Nina Lauren Bassuk (born February 16, 1952) is an Emeritus Professor and program leader of the Urban Horticulture Institute at Cornell University.

== Education ==
Bassuk received her B.S. in Horticulture from Cornell University in 1974 and her Ph.D. in Horticulture from the University of London in 1980.

== Research and career ==
Bassuk has worked in the Horticulture Department of Cornell University since 1980. In 1993, she became the program leader at the Urban Horticulture Institute. Her teaching, research and extension efforts aspire to enhance the function and health of plants growing in urban and disturbed areas. She helped to develop the Student Weekend Arborist Team (SWAT) to inventory public trees in small communities. Her findings have led to the development of the Woody Plants Database whose focus is on woody plants used for landscaping in the Northeast.

Through her work researching the physiological problems of plants growing in urban environments, she has developed several technologies to improve establishment and health of plants, including development of ‘CU-Structural Soil,’ for which she holds a patent with her colleague Jason Grabosky. As the program leader at the Urban Horticulture Institute, she has developed hybrid oak trees to be especially tolerant of urban conditions. She has authored over 100 papers focusing on the physiological problems of plants growing in urban environments. In 2017, she was asked by the National Park Service to evaluate the elm trees planted on the National Mall to ensure their protection and preservation.

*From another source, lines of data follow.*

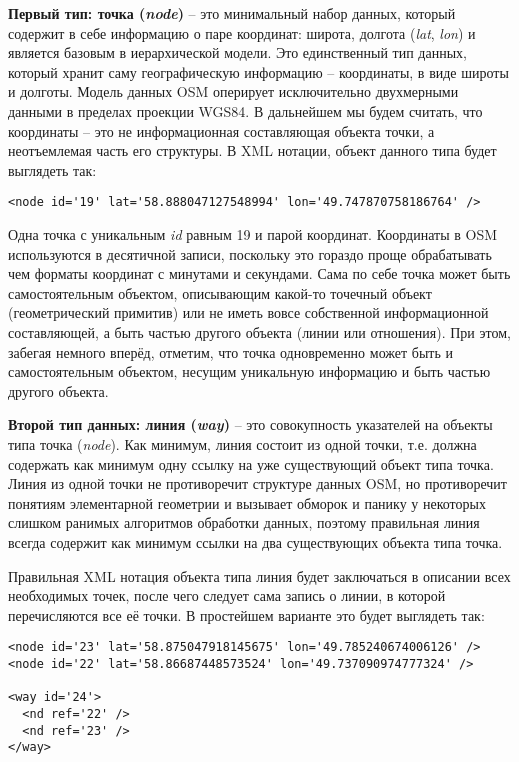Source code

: \textbf{Первый тип: точка (\emph{node})} -- это минимальный набор данных, 
который содержит в себе информацию о паре координат: широта, долгота 
(\emph{lat}, \emph{lon}) и является базовым в иерархической модели. Это 
единственный тип данных, который хранит саму географическую информацию -- 
координаты, в виде широты и долготы. Модель данных OSM оперирует исключительно 
двухмерными данными в пределах проекции WGS84. В дальнейшем мы будем считать, 
что координаты -- это не информационная составляющая объекта точки, а 
неотъемлемая часть его структуры. В XML нотации, объект данного типа будет 
выглядеть так:

\small
\begin{verbatim}
<node id='19' lat='58.888047127548994' lon='49.747870758186764' />
\end{verbatim}
\normalsize

Одна точка с уникальным \emph{id} равным 19 и парой координат. Координаты в 
OSM используются в десятичной записи, поскольку это гораздо проще обрабатывать 
чем форматы координат с минутами и секундами. Сама по себе точка может быть 
самостоятельным объектом, описывающим какой-то точечный объект (геометрический 
примитив) или не иметь вовсе собственной информационной составляющей, а быть 
частью другого объекта (линии или отношения). При этом, забегая немного 
вперёд, отметим, что точка одновременно может быть и самостоятельным объектом, 
несущим уникальную информацию и быть частью другого объекта.

\textbf{Второй тип данных: линия (\emph{way})} -- это совокупность указателей 
на объекты типа точка (\emph{node}). Как минимум, линия состоит из одной 
точки, т.е. должна содержать как минимум одну ссылку на уже существующий 
объект типа точка. Линия из одной точки не противоречит структуре данных OSM, 
но противоречит понятиям элементарной геометрии и вызывает обморок и панику у 
некоторых слишком ранимых алгоритмов обработки данных, поэтому правильная 
линия всегда содержит как минимум ссылки на два существующих объекта типа 
точка.

Правильная XML нотация объекта типа линия будет заключаться в описании всех 
необходимых точек, после чего следует сама запись о линии, в которой 
перечисляются все её точки. В простейшем варианте это будет выглядеть так:

\small
\begin{verbatim}
<node id='23' lat='58.875047918145675' lon='49.785240674006126' />
<node id='22' lat='58.86687448573524' lon='49.737090974777324' />

<way id='24'>
  <nd ref='22' />
  <nd ref='23' />
</way>
\end{verbatim}
\normalsize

Nina serves on the technical advisory committee of the Sustainable Sites Initiative and is on the board of New York State Urban Forestry Council. She retired from Cornell in 2022.

== Selected publications ==

=== Books ===
- Coauthor, Trees in the Urban Landscape with Peter Trowbridge

=== Research articles ===

- Yin, J., Bassuk, N. L., Oldburg, M. W., & Bauerle, T. L. (2014). Fine Root Hydraulic Conductance is Related to Post-transplant Recovery of Two Quercus Tree Species. Journal of the American Society for Horticultural Science. 139:649-656.
- Cowett, F., & Bassuk, N. L. (2014). Statewide assessment of street trees in New York State, USA. Urban Forestry & Urban Greening. 13:213-220.
- Cowett, F., & Bassuk, N. L. (2012). SWAT (Student Weekend Arborist Team): A Model for Land Grant Institutions and Cooperative Extension Systems to Conduct Street Tree Inventories. Journal of Extension. 50:Article EFEA9.
- Loh, Felix CW, Jason C. Grabosky, and Nina L. Bassuk. "Using the SPAD 502 meter to assess chlorophyll and nitrogen content of benjamin fig and cottonwood leaves." HortTechnology 12.4 (2002): 682-686.
- Buckstrup, Michelle J., and Nina L. Bassuk. "Transplanting success of balled-and-burlapped versus bare-root trees in the urban landscape." Journal of Arboriculture 26.6 (2000): 298-308.